**DIRECTIONS FOR THIS TASK**
The answer must consist of each line below that contains the word "doing", copied in full.

**DATA SHOWN**

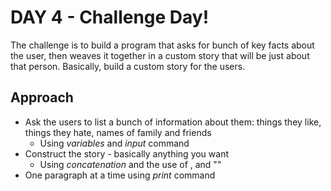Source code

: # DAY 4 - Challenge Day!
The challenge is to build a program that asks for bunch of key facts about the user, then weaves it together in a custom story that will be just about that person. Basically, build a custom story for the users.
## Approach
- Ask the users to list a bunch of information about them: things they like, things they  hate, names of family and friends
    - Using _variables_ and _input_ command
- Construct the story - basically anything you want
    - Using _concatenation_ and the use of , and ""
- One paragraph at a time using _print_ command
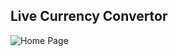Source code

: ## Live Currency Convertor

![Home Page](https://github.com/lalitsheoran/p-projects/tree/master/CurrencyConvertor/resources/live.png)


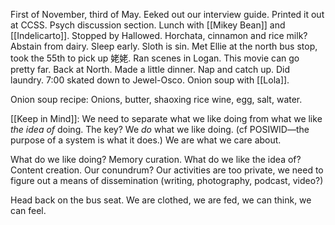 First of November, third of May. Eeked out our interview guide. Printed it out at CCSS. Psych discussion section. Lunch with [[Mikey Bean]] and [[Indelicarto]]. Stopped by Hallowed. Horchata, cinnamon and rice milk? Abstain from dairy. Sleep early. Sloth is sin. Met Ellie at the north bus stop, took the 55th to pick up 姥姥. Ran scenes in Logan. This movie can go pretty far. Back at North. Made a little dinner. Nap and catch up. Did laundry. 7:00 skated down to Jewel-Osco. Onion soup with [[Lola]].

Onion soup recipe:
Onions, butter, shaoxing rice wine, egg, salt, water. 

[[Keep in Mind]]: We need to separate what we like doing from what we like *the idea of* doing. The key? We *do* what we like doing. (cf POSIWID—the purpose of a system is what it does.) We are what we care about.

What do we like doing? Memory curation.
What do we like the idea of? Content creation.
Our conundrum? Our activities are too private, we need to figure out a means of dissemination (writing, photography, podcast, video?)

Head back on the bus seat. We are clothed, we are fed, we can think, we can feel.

**RESPONSE BELOW**
[[Keep in Mind]]: We need to separate what we like doing from what we like *the idea of* doing. The key? We *do* what we like doing. (cf POSIWID—the purpose of a system is what it does.) We are what we care about.
What do we like doing? Memory curation.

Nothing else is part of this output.